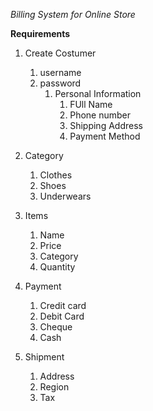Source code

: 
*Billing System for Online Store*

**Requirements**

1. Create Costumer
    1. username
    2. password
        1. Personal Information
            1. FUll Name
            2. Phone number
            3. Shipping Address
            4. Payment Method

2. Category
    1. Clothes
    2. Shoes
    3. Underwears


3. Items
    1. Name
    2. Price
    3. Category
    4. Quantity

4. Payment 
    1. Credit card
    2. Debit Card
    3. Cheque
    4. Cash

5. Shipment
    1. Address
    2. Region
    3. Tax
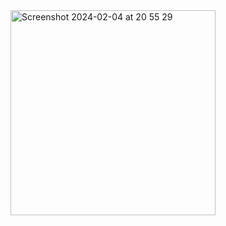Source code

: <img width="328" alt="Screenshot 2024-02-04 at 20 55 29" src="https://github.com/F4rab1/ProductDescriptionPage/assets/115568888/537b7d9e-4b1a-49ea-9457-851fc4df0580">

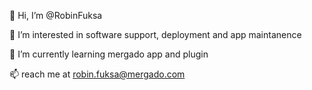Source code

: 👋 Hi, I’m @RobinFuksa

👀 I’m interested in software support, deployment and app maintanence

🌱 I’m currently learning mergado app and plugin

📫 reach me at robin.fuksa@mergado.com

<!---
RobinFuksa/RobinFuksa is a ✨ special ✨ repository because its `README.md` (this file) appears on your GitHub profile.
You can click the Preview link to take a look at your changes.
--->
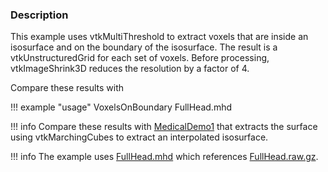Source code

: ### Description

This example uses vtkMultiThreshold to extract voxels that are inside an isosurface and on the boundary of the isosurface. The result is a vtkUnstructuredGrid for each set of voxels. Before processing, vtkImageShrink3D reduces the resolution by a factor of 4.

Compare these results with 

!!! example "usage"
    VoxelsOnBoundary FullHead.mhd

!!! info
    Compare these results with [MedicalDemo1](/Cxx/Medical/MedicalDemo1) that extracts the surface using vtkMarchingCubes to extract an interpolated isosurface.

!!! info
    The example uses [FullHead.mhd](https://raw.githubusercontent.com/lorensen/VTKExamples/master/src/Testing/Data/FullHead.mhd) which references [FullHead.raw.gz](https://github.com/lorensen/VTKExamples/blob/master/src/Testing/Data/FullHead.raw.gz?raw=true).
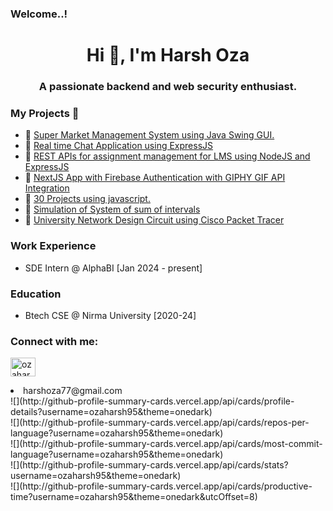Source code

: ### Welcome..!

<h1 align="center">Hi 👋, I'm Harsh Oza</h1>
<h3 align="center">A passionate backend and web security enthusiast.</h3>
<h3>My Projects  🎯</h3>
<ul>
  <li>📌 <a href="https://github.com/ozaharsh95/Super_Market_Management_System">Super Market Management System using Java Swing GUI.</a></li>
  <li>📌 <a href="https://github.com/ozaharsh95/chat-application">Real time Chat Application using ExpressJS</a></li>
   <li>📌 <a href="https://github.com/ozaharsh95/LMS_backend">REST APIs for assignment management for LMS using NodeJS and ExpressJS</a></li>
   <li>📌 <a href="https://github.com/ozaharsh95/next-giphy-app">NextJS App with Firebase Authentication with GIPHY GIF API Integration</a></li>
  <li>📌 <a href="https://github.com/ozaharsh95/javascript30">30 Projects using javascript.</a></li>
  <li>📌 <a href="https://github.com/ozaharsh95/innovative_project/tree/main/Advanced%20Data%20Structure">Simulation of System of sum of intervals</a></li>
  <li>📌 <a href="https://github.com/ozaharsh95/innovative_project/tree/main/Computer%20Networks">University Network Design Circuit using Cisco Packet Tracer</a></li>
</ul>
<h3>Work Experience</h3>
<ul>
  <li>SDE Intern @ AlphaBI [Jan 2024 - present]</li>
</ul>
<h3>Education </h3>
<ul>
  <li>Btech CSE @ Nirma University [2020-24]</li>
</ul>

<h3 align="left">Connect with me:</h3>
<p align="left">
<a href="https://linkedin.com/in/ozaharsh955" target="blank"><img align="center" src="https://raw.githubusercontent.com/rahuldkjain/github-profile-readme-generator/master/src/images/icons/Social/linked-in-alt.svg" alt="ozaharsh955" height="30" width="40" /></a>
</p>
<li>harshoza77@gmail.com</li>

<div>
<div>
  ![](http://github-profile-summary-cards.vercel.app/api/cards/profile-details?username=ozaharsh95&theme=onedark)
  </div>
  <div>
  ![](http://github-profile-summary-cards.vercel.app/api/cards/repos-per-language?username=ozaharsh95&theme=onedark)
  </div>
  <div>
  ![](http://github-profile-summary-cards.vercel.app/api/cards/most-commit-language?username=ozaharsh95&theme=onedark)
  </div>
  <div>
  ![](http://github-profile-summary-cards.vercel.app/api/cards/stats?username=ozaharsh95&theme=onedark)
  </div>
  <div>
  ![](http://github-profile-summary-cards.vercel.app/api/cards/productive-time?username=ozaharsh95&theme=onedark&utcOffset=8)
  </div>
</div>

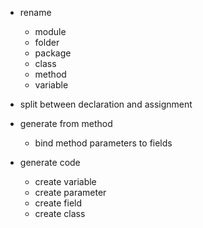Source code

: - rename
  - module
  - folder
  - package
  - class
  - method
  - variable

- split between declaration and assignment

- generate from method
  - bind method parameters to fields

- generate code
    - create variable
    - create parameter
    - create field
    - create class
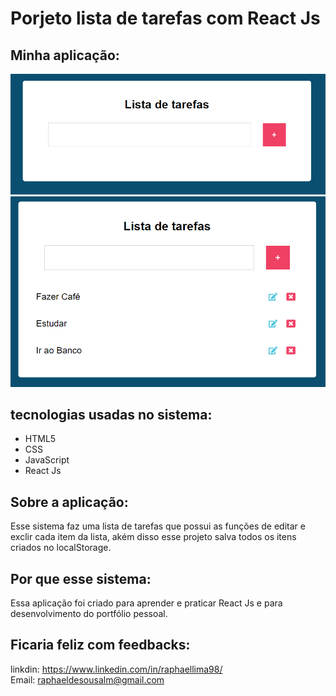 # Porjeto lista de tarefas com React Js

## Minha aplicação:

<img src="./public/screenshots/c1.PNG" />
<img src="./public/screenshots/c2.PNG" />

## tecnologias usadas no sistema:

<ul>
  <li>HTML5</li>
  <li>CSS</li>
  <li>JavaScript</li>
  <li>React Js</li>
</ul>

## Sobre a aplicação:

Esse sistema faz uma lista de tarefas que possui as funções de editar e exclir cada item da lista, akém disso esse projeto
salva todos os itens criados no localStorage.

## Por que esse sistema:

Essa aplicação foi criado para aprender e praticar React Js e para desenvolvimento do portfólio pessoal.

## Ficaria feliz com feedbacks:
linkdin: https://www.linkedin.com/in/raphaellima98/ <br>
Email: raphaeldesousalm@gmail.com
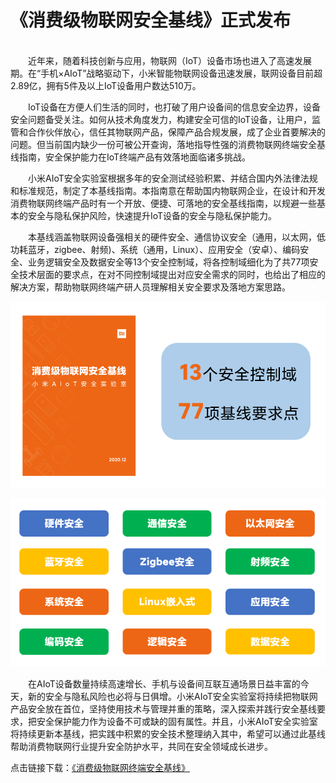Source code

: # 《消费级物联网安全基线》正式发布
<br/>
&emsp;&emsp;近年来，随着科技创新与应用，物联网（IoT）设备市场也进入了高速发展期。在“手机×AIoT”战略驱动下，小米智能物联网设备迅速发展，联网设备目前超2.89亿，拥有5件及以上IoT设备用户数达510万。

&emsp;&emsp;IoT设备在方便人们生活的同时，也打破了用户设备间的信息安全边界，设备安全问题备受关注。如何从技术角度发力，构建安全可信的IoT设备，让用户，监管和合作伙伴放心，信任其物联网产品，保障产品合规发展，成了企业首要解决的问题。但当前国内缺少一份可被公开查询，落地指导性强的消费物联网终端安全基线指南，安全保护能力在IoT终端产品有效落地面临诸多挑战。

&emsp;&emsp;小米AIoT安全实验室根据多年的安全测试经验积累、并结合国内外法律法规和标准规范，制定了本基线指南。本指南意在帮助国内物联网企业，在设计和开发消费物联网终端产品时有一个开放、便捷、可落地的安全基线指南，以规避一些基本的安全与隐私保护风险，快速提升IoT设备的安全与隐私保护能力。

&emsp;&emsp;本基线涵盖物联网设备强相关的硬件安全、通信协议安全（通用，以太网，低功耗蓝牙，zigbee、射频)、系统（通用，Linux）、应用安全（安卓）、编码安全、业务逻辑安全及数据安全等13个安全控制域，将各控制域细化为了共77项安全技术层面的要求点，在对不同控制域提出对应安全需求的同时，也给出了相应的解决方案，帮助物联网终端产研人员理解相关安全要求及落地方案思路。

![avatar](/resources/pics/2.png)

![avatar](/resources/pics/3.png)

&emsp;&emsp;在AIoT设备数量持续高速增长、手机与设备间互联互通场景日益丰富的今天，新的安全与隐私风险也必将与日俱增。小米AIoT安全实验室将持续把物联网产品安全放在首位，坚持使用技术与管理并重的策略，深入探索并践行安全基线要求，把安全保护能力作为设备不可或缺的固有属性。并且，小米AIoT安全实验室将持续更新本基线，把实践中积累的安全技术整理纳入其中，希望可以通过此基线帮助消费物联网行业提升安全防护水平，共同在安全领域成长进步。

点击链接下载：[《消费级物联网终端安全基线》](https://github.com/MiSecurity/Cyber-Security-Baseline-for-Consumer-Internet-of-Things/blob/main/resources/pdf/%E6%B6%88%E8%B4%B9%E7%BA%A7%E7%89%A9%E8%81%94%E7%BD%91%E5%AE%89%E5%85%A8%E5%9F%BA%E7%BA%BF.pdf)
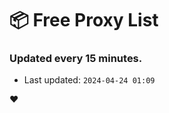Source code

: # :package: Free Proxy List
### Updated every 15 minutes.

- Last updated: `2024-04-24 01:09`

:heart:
--
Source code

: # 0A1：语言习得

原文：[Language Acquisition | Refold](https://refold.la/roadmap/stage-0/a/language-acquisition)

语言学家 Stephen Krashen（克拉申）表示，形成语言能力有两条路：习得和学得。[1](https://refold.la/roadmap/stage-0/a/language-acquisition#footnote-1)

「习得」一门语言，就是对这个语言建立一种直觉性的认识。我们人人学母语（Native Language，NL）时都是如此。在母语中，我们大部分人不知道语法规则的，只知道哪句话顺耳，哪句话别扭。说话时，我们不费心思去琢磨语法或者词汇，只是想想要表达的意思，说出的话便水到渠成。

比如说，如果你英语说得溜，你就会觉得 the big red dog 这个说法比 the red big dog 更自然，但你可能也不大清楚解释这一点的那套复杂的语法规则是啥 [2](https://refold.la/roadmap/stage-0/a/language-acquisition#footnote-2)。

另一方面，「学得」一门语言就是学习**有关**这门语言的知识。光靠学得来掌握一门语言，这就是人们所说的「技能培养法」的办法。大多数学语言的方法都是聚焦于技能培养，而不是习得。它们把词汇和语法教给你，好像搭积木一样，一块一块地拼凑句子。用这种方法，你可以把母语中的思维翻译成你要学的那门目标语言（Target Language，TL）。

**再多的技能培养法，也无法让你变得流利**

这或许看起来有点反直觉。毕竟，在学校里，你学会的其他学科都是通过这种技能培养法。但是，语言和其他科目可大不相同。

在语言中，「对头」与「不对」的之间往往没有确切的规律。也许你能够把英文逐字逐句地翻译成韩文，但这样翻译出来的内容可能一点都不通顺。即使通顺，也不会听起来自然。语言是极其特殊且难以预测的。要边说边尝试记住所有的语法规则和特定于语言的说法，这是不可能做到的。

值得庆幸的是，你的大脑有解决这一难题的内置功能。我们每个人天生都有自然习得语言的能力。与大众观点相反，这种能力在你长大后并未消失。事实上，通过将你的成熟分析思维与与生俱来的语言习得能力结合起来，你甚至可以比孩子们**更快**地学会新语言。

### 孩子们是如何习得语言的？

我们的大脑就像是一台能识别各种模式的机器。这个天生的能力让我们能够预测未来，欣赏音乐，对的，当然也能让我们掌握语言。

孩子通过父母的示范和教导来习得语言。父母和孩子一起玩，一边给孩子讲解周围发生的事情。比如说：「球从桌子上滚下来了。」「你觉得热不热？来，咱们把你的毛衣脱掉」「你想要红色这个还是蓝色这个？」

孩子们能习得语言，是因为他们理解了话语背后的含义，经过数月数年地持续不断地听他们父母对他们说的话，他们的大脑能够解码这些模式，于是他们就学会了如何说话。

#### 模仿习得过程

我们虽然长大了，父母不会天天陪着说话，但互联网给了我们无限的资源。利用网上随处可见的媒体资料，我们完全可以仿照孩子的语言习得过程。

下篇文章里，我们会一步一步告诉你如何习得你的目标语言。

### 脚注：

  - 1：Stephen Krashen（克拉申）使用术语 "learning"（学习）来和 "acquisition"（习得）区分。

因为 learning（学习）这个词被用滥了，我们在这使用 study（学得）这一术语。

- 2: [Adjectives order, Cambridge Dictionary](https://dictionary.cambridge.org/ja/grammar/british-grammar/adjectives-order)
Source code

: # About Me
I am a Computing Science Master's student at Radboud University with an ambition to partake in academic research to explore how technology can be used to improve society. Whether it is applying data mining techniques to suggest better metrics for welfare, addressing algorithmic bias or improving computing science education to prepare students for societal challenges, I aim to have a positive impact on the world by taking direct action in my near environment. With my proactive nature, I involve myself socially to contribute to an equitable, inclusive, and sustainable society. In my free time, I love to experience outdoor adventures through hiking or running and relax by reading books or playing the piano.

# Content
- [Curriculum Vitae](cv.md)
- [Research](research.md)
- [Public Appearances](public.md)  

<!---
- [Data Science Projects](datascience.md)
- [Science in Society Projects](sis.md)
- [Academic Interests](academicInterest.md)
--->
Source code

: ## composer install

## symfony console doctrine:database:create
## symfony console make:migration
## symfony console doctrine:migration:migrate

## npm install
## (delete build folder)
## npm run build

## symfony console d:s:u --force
==
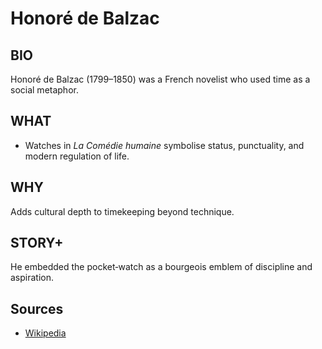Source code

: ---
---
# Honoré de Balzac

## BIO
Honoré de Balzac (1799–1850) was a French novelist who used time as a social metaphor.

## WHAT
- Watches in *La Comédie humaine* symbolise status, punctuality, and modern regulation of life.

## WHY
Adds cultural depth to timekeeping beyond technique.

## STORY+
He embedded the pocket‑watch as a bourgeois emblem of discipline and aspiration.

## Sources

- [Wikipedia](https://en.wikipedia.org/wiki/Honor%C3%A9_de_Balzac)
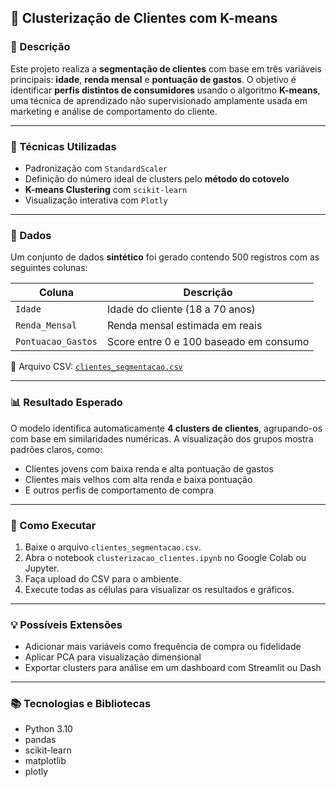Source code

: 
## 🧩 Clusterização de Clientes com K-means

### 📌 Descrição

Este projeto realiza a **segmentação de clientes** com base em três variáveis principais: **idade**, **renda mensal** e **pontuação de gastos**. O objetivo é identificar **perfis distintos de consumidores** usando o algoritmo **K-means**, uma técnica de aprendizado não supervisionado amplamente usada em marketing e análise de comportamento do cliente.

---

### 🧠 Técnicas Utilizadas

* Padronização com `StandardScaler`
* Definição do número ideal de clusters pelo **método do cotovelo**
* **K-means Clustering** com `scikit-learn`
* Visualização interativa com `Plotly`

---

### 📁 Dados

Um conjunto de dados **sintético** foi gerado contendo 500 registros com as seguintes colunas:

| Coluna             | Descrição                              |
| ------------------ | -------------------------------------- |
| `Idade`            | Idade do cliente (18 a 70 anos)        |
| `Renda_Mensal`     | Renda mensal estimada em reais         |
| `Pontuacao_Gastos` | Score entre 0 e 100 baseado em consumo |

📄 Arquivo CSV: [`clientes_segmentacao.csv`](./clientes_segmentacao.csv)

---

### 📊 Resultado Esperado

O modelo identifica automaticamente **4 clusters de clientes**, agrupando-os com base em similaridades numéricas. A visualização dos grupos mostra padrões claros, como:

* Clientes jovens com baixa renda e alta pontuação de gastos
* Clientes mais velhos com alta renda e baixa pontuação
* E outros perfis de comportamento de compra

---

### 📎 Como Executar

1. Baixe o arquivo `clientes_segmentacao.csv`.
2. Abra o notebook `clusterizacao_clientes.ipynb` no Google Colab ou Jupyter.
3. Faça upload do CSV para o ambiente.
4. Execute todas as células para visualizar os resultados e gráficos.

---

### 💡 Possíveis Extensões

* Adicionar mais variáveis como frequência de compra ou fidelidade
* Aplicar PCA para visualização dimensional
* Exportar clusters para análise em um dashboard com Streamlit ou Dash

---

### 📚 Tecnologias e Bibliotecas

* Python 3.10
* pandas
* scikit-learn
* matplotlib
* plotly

Description of the task —
Look above for the line holding "- [Academic Interests](academicInterest.md)". Print it and every line after it, exactly, through the line holding "## symfony console d:s:u --force".

Exercise result —
- [Academic Interests](academicInterest.md)
--->
Source code

: ## composer install

## symfony console doctrine:database:create
## symfony console make:migration
## symfony console doctrine:migration:migrate

## npm install
## (delete build folder)
## npm run build

## symfony console d:s:u --force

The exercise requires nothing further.